_Entries shown_
>>>>
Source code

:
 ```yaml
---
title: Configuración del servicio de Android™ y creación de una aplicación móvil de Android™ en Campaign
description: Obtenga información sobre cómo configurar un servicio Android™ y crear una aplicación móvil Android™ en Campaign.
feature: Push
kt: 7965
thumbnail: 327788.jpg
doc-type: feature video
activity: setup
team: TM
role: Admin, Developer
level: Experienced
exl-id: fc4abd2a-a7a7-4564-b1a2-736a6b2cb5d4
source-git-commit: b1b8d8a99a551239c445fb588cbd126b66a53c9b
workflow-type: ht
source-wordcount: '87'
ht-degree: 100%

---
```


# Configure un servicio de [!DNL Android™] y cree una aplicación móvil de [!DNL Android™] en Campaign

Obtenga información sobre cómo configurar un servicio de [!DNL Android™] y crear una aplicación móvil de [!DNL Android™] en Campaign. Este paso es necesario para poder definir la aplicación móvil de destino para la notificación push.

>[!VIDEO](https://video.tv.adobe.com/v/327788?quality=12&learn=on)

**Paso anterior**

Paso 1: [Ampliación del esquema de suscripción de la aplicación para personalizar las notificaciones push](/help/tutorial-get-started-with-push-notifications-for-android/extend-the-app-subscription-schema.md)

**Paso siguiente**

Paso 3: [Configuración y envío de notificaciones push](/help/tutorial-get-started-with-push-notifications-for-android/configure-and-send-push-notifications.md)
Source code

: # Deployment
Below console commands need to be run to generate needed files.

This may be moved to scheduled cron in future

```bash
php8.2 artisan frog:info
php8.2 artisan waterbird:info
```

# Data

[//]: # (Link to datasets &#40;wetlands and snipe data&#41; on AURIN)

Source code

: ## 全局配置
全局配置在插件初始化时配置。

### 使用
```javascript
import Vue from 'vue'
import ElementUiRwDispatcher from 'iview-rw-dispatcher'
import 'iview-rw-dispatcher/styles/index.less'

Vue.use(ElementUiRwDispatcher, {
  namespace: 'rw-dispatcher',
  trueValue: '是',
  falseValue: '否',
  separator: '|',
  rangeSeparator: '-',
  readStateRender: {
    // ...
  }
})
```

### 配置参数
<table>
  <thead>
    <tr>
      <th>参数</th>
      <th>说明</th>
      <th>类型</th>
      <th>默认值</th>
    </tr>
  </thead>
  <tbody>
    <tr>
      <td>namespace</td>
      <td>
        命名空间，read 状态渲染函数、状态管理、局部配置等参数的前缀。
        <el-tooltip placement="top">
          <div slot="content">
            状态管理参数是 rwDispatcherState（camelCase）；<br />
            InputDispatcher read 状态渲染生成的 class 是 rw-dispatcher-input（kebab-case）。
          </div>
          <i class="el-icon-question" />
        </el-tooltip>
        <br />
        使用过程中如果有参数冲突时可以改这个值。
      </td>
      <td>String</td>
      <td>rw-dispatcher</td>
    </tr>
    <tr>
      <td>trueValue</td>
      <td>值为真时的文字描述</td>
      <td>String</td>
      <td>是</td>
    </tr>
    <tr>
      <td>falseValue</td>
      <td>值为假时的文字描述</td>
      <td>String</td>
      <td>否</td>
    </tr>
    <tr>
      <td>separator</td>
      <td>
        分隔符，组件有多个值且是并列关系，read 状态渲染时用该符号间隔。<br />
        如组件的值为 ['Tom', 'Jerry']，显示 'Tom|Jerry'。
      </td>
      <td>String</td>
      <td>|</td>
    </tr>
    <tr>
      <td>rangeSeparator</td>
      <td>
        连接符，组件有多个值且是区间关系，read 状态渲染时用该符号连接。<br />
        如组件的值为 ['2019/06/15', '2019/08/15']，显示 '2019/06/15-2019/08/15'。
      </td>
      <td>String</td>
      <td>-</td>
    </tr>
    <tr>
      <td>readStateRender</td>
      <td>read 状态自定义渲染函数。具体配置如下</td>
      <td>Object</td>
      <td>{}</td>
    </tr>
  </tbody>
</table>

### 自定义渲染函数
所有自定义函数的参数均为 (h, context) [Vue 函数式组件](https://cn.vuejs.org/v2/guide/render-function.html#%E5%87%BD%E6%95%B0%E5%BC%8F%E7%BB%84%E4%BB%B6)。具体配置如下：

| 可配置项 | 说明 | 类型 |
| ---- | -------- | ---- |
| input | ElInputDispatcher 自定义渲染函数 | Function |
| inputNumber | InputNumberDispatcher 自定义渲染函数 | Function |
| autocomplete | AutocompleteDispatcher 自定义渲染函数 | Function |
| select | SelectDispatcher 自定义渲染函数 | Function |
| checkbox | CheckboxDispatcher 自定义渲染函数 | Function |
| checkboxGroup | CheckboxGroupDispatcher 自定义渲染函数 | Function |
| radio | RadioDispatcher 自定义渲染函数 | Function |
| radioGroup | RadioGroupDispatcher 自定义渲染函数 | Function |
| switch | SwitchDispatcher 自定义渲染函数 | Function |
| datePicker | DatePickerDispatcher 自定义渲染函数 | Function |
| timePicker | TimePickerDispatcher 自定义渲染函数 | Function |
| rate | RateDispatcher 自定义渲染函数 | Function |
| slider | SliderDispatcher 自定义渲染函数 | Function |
<<<<
>>>>
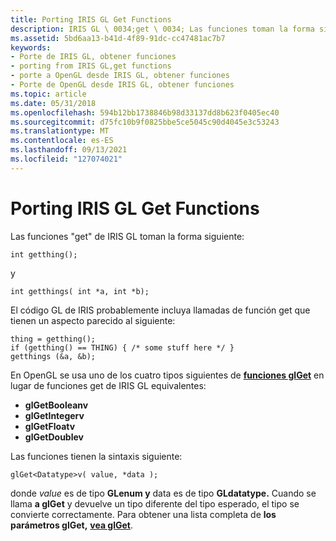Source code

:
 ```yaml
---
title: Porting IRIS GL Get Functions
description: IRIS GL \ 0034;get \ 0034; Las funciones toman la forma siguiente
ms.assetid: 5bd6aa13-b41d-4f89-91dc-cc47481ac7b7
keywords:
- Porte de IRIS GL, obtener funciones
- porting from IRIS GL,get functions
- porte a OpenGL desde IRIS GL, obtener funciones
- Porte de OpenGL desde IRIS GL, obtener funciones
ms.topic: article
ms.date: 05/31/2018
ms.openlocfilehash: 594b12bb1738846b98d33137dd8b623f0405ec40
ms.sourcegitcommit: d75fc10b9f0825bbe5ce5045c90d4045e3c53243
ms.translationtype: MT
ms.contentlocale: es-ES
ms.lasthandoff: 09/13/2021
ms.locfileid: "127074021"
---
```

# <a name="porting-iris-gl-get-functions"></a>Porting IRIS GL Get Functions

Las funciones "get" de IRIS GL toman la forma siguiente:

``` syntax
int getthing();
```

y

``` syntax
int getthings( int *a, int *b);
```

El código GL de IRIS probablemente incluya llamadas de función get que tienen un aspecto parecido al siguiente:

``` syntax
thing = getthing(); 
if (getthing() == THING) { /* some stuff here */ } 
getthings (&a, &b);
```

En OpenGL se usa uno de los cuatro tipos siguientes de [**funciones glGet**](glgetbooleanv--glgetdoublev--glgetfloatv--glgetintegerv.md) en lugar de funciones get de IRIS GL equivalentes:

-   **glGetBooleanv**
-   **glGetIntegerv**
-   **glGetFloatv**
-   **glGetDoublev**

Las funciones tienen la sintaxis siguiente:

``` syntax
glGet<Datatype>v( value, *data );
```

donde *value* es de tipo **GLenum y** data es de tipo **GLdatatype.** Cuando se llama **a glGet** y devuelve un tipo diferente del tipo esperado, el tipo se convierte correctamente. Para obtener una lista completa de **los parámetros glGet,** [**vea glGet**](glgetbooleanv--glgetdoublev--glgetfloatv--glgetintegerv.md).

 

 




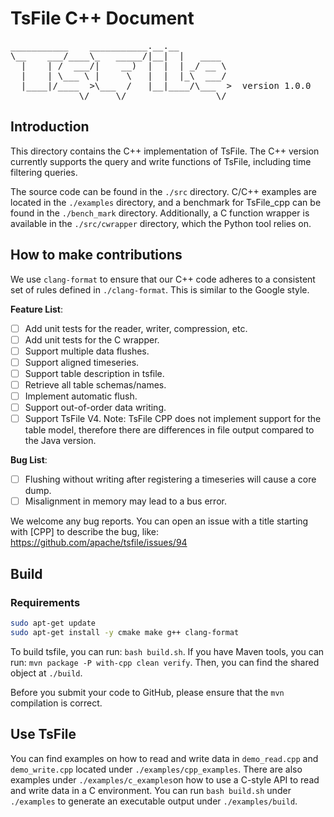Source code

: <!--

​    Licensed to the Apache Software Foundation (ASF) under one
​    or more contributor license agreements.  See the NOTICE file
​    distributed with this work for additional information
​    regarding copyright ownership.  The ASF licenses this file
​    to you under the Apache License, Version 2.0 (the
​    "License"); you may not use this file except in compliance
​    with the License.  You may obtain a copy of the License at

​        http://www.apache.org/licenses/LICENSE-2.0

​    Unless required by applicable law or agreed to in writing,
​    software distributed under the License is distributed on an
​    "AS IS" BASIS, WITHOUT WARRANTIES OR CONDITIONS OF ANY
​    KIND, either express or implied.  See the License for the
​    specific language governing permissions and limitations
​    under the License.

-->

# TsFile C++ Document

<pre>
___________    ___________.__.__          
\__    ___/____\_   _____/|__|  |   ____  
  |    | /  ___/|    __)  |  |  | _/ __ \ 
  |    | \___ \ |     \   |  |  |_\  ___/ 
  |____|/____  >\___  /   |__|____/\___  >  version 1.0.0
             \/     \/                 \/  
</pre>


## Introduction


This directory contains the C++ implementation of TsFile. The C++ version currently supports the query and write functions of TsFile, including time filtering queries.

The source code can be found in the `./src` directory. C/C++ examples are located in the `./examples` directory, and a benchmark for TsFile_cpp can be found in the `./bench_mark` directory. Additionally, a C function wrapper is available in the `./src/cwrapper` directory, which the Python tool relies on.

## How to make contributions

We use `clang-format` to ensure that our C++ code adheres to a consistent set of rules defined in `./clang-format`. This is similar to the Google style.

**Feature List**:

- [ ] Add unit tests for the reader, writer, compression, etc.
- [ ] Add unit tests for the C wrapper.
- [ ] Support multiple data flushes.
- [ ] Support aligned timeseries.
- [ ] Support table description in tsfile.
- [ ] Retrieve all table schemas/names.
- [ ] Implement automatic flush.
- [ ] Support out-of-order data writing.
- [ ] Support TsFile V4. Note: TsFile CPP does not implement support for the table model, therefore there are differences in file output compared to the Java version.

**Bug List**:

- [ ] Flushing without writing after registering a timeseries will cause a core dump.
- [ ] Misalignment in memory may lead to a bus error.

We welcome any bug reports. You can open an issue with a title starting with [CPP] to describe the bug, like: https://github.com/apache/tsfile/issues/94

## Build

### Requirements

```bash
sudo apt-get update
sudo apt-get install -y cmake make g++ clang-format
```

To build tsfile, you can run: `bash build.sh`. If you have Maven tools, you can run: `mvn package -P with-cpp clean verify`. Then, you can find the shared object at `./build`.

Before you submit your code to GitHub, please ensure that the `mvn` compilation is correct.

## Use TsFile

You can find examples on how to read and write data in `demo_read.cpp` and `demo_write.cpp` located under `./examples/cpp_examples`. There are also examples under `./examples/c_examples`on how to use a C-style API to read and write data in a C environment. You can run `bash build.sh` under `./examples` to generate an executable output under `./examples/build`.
<<<<
>>>>
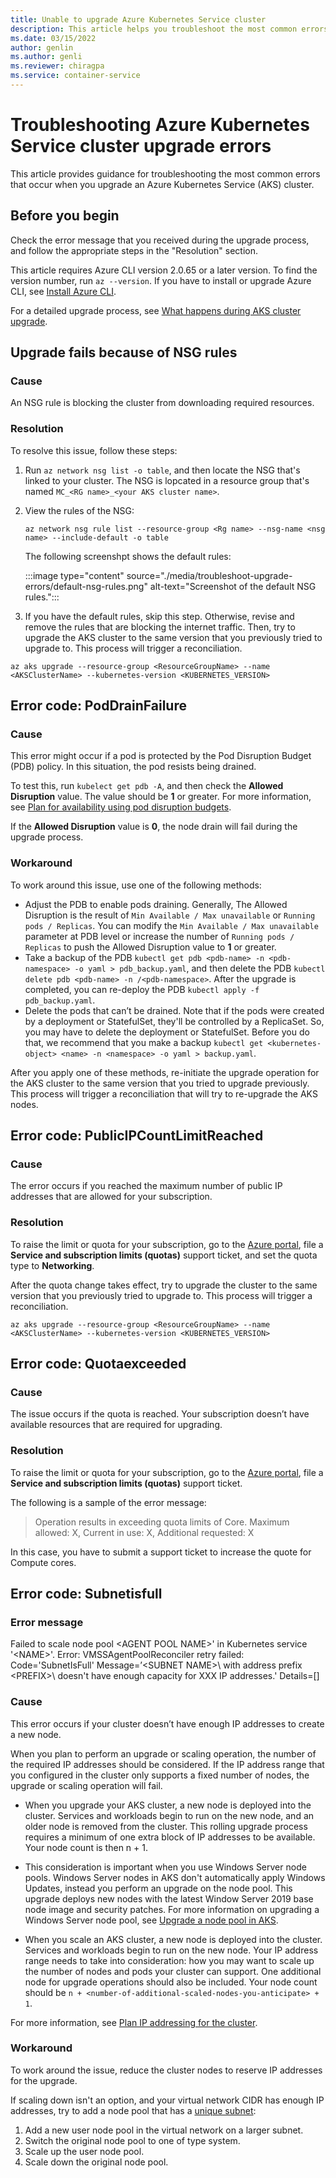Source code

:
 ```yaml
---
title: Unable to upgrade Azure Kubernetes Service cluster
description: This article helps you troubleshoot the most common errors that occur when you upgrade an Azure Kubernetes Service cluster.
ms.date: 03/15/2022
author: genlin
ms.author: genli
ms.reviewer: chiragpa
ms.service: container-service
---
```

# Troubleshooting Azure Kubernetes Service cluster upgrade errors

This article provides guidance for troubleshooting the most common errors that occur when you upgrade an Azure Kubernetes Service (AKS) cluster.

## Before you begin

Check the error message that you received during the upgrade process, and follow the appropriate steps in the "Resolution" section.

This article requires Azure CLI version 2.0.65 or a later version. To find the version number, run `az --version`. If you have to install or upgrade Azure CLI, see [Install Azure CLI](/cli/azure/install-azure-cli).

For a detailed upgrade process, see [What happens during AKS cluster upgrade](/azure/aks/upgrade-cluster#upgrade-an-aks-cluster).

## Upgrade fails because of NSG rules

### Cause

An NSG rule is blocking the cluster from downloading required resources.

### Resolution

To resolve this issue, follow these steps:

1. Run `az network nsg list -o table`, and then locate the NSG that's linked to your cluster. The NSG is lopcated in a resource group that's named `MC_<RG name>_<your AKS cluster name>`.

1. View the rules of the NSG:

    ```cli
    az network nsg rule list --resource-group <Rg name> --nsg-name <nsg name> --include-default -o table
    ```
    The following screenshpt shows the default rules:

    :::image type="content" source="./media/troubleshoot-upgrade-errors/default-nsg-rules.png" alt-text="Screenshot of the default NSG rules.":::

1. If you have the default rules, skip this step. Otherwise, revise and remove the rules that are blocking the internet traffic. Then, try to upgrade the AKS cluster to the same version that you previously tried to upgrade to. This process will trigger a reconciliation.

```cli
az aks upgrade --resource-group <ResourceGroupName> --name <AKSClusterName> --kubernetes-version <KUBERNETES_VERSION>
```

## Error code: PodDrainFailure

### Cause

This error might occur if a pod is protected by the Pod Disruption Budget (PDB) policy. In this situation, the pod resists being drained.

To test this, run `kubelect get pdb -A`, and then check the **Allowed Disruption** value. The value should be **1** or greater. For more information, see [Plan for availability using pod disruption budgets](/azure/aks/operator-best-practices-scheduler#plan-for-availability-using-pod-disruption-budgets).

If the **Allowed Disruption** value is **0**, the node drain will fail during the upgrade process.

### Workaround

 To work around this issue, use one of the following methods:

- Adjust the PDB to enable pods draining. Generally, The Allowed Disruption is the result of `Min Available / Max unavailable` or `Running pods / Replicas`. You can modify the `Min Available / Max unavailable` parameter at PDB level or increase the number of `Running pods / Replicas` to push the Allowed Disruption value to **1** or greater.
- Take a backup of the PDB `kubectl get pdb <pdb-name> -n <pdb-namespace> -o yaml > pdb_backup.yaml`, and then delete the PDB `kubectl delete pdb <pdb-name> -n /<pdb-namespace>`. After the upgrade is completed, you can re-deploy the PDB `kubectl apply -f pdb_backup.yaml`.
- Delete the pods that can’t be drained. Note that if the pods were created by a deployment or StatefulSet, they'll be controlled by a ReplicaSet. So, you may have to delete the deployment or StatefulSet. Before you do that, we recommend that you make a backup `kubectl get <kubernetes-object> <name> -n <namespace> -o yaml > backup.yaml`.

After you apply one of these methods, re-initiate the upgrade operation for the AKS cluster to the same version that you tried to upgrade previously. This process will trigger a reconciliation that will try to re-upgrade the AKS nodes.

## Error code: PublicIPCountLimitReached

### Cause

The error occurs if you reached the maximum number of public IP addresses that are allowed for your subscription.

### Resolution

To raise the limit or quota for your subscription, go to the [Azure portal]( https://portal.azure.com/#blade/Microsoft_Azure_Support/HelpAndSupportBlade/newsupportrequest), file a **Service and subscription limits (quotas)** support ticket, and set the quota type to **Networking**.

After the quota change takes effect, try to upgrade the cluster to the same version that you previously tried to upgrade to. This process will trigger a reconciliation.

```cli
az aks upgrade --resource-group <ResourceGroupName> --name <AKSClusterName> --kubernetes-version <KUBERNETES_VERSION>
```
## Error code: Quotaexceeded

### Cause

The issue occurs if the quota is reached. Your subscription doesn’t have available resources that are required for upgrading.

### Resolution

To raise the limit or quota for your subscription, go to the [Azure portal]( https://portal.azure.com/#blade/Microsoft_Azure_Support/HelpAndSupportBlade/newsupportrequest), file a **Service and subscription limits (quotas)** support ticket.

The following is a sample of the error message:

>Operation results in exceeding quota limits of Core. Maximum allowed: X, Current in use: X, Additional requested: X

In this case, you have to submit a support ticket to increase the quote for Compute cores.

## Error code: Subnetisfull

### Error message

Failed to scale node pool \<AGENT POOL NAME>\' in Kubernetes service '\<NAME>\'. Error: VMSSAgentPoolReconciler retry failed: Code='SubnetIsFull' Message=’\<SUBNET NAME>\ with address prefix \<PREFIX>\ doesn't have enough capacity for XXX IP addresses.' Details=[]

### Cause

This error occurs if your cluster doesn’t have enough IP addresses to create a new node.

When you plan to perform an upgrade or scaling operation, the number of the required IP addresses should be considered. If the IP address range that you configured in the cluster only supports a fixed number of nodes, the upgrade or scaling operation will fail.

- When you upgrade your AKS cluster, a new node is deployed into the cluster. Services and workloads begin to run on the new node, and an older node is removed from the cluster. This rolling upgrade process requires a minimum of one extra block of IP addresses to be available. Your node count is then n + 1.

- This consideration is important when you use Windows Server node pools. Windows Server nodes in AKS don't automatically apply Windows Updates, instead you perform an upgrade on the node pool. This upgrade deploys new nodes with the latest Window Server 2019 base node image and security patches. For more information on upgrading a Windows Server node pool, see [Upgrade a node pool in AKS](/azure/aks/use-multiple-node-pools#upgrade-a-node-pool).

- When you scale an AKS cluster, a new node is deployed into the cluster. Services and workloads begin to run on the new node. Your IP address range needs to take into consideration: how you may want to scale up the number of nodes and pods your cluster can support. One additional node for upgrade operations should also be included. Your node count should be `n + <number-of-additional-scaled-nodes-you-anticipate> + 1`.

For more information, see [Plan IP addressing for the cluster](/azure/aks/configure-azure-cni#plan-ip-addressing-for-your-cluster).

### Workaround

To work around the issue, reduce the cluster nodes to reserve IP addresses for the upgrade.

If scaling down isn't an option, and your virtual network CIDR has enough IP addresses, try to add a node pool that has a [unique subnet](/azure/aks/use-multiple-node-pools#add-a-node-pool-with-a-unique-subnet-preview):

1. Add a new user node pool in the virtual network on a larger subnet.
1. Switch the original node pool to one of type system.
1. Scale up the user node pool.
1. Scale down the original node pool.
<<<<
_To do_
Exactly the lines above from the one with "1. Switch the" to the one with "1. Scale down the original node pool.", both included, are to be quoted; leave the rest out.

_Exercise output_
1. Switch the original node pool to one of type system.
1. Scale up the user node pool.
1. Scale down the original node pool.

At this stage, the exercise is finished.